Rural health workers living and working in rural areas should be valued in a number of respects, such as training; policies to encourage students from rural areas; and improvements in the quality of work, life and payment, including carrier programs that should be part of multifactorial policies for retention24. In this regard, a study carried out with students from Peru showed that nurses coming from rural areas had some tendency to work in rural areas13.
This study was carried out in a rural area with several specificities, which makes it impossible to generalize the work of nurses in rural areas. The researchers suggest other studies in different contexts, considering the large contingent of nurses and the different realities of health work in rural areas.
Conclusions
Nurses’ work in PHC in rural areas is different from work in urban PHC, considering the characteristics of the population and its dispersion throughout an extensive geographical area, working conditions, available infrastructure, distance from the central administration of the municipality city and the decision-making processes of PHC. These characteristics of nurses’ work in the studied rural areas generate professional satisfaction and, at the same time, evidence the difficulties.

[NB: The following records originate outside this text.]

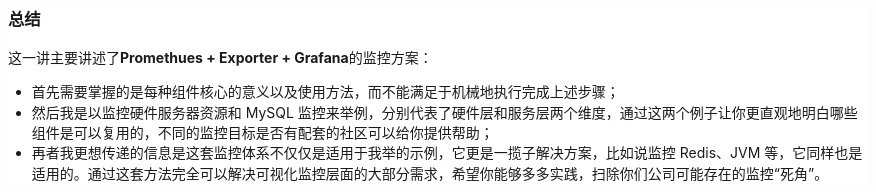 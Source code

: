 ### 总结

这一讲主要讲述了**Promethues + Exporter + Grafana**的监控方案：

- 首先需要掌握的是每种组件核心的意义以及使用方法，而不能满足于机械地执行完成上述步骤；
- 然后我是以监控硬件服务器资源和 MySQL 监控来举例，分别代表了硬件层和服务层两个维度，通过这两个例子让你更直观地明白哪些组件是可以复用的，不同的监控目标是否有配套的社区可以给你提供帮助；
- 再者我更想传递的信息是这套监控体系不仅仅是适用于我举的示例，它更是一揽子解决方案，比如说监控 Redis、JVM 等，它同样也是适用的。通过这套方法完全可以解决可视化监控层面的大部分需求，希望你能够多多实践，扫除你们公司可能存在的监控“死角”。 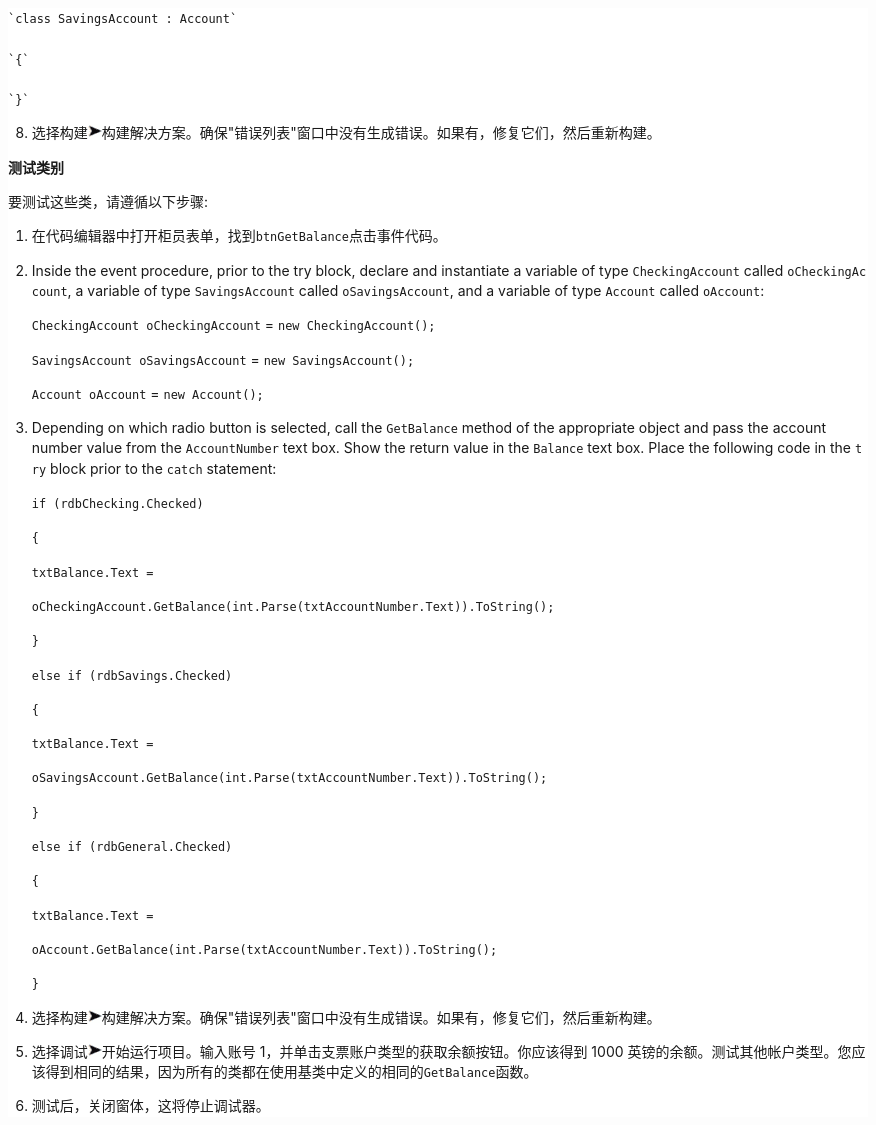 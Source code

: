     `class SavingsAccount : Account`

    `{`

    `}`

8.  选择构建![image](img/arrow.jpg)构建解决方案。确保"错误列表"窗口中没有生成错误。如果有，修复它们，然后重新构建。

**测试类别**

要测试这些类，请遵循以下步骤:

1.  在代码编辑器中打开柜员表单，找到`btnGetBalance`点击事件代码。
2.  Inside the event procedure, prior to the try block, declare and instantiate a variable of type `CheckingAccount` called `oCheckingAccount`, a variable of type `SavingsAccount` called `oSavingsAccount`, and a variable of type `Account` called `oAccount`:

    `CheckingAccount oCheckingAccount` = `new CheckingAccount();`

    `SavingsAccount oSavingsAccount` = `new SavingsAccount();`

    `Account oAccount` = `new Account();`

3.  Depending on which radio button is selected, call the `GetBalance` method of the appropriate object and pass the account number value from the `AccountNumber` text box. Show the return value in the `Balance` text box. Place the following code in the `try` block prior to the `catch` statement:

    `if (rdbChecking.Checked)`

    `{`

    `txtBalance.Text =`

    `oCheckingAccount.GetBalance(int.Parse(txtAccountNumber.Text)).ToString();`

    `}`

    `else if (rdbSavings.Checked)`

    `{`

    `txtBalance.Text =`

    `oSavingsAccount.GetBalance(int.Parse(txtAccountNumber.Text)).ToString();`

    `}`

    `else if (rdbGeneral.Checked)`

    `{`

    `txtBalance.Text =`

    `oAccount.GetBalance(int.Parse(txtAccountNumber.Text)).ToString();`

    `}`

4.  选择构建![image](img/arrow.jpg)构建解决方案。确保"错误列表"窗口中没有生成错误。如果有，修复它们，然后重新构建。
5.  选择调试![image](img/arrow.jpg)开始运行项目。输入账号 1，并单击支票账户类型的获取余额按钮。你应该得到 1000 英镑的余额。测试其他帐户类型。您应该得到相同的结果，因为所有的类都在使用基类中定义的相同的`GetBalance`函数。
6.  测试后，关闭窗体，这将停止调试器。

The difficulties described by the study nurses affect the performance of the nursing work consistent with PHC and still compromise the quality of care provided to the population in the rural territory. This situation can be the result of the lack of a primary care policy for the rural context, considering that, currently, the policy of retaining professionals in areas of greater vulnerability is restricted to physicians, through the Mais Médicos program.
Despite the importance of these two programs for the improvement of health access to the rural population, they do not constitute permanent policies for the insertion of professionals in rural areas, which results in discontinuity of health care for this population.
Considering the improvement in the quality of nursing care and PHC in rural areas of Brazil, and although rural health cannot be dissociated from the development of the system as a whole, it is suggested that in Brazil all WONCA and the Brazilian Society of Family and Community Medicine recommendations be adopted, with a clear policy to provide quality rural health services. The strengthening of rural PHC requires a political commitment from the government to guarantee the resources for the operationalization of actions in these services. In addition, it reinforces the need for intersectoral actions that favor health promotion actions and a better quality of life.
The authors suggest further studies on the nurses’ work in rural areas according to the specificities that change according to the context and are essential for the implementation of policies that impact the health status of rural populations.